The asymptotic theory is derived as \(n \rightarrow \infty\) under the sequence of probability distributions with the coefficients \(\beta_{n}\). The way to think about this is that the true value of the parameter is \(\beta_{n}\) and it is “close” to satisfying (8.1). The reason why the deviation is proportional to \(n^{-1 / 2}\) is because this is the only choice under which the localizing parameter \(\delta\) appears in the asymptotic distribution but does not dominate it. The best way to see this is to work through the asymptotic approximation.

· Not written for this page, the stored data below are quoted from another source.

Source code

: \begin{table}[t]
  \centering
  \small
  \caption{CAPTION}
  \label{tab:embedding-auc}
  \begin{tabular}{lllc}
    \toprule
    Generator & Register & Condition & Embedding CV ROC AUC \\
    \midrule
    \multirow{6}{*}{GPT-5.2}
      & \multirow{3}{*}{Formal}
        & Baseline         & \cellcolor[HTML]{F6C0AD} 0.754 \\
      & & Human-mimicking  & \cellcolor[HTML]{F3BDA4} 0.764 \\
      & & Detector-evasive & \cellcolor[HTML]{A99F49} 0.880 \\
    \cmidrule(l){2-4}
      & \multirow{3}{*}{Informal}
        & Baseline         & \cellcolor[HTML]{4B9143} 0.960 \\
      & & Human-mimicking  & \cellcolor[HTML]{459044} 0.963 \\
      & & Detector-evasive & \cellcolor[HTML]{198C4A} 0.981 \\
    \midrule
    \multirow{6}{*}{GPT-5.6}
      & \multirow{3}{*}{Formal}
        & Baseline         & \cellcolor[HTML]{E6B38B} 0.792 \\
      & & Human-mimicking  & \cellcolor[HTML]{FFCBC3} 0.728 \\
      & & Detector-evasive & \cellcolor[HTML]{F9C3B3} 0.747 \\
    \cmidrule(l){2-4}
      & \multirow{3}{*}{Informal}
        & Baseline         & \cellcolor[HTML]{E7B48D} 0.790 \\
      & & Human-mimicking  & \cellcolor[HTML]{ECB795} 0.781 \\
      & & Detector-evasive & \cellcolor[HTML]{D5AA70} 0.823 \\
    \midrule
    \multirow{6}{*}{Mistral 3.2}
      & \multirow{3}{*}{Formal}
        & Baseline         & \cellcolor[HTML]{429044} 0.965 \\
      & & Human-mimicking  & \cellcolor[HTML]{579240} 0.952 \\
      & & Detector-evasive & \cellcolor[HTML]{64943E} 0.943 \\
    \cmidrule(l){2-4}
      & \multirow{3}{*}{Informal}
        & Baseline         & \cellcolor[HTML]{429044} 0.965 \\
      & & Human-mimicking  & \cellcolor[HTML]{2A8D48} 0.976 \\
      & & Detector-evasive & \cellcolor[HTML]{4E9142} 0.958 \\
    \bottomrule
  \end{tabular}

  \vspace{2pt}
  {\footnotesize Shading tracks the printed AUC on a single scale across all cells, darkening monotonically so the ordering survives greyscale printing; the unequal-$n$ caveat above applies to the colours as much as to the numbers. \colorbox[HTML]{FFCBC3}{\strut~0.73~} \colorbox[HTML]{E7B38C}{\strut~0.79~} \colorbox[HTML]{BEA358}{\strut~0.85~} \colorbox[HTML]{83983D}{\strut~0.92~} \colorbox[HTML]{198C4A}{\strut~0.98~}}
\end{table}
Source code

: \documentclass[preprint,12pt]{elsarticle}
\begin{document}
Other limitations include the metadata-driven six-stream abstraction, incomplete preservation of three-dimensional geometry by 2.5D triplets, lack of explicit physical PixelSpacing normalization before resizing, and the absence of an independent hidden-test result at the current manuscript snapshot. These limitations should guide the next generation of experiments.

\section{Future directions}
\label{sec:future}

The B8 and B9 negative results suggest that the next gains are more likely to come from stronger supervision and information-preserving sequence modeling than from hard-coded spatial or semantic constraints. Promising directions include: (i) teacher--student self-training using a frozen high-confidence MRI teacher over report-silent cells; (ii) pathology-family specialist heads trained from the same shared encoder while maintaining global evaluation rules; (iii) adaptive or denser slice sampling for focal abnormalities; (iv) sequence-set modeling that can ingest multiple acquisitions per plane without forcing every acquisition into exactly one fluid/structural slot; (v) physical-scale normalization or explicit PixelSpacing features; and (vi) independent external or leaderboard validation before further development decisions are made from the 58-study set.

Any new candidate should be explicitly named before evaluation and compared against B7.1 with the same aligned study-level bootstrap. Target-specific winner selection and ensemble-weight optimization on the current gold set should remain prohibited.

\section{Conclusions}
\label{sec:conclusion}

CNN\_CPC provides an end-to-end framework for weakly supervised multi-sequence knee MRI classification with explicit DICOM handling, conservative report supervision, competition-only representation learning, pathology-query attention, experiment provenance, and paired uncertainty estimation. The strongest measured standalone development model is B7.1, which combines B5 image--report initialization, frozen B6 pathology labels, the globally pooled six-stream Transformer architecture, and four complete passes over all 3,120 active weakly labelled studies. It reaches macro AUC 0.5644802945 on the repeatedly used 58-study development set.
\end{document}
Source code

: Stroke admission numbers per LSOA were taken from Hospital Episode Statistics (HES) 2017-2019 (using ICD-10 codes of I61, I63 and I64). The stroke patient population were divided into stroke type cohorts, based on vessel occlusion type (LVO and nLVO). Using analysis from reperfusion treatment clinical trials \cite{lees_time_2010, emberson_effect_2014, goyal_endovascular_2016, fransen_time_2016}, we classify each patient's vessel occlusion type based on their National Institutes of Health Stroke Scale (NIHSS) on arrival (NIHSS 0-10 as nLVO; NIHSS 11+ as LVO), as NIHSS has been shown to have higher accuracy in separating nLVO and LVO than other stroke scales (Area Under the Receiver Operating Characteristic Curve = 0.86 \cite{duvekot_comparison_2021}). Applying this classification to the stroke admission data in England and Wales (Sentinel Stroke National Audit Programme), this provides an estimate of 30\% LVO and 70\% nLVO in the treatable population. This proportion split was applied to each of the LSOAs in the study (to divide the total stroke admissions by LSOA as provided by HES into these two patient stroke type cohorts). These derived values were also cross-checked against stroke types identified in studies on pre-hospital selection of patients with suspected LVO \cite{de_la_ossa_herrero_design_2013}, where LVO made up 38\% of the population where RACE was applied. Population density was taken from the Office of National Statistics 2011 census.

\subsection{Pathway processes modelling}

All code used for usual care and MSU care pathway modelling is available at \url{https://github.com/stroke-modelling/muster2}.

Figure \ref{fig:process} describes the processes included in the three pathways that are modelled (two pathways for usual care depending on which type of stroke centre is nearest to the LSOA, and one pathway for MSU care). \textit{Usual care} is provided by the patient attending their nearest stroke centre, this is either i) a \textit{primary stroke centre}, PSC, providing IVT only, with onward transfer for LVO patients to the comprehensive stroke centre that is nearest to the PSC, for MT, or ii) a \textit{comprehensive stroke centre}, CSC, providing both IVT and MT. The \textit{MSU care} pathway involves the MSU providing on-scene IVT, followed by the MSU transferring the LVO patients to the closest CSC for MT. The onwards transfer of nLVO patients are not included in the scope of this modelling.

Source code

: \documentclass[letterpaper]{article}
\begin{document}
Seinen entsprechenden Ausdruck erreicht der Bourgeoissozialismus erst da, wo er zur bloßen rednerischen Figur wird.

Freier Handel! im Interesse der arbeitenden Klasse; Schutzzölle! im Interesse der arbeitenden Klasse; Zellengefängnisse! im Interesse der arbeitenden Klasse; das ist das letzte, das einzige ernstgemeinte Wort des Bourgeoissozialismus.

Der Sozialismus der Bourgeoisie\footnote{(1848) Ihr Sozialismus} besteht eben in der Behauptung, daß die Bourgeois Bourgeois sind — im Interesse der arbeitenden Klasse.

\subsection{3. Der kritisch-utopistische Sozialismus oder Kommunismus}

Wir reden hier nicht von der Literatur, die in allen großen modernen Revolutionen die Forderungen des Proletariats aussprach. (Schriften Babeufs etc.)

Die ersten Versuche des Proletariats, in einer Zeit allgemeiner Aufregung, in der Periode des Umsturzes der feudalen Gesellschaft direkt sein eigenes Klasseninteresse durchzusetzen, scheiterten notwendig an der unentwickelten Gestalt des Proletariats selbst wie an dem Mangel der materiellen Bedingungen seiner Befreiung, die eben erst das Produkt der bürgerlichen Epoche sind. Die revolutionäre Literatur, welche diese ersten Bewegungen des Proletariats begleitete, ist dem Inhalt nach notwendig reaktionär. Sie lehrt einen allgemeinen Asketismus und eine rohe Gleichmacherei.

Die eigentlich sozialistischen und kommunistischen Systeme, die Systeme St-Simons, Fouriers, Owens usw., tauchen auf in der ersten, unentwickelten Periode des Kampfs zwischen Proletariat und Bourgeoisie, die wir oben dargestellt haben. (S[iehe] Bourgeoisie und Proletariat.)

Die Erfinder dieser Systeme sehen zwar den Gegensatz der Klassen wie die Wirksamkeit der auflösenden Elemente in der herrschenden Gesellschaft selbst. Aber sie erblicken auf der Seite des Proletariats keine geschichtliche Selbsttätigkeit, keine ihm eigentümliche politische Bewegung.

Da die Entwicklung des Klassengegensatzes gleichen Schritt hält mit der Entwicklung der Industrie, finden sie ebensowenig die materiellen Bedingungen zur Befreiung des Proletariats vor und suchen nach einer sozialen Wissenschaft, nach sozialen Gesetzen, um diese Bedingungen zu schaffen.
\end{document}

Since \(\beta_{n}\) is the true coefficient value, then \(Y=X^{\prime} \beta_{n}+e\) and we have the standard representation for the unconstrained estimator, namely
\[ \sqrt{n}\left(\widehat{\beta}-\beta_{n}\right)=\left(\frac{1}{n} \sum_{i=1}^{n} X_{i} X_{i}^{\prime}\right)^{-1}\left(\frac{1}{\sqrt{n}} \sum_{i=1}^{n} X_{i} e_{i}\right) \underset{d}{\longrightarrow} \mathrm{N}\left(0, \boldsymbol{V}_{\beta}\right) . \]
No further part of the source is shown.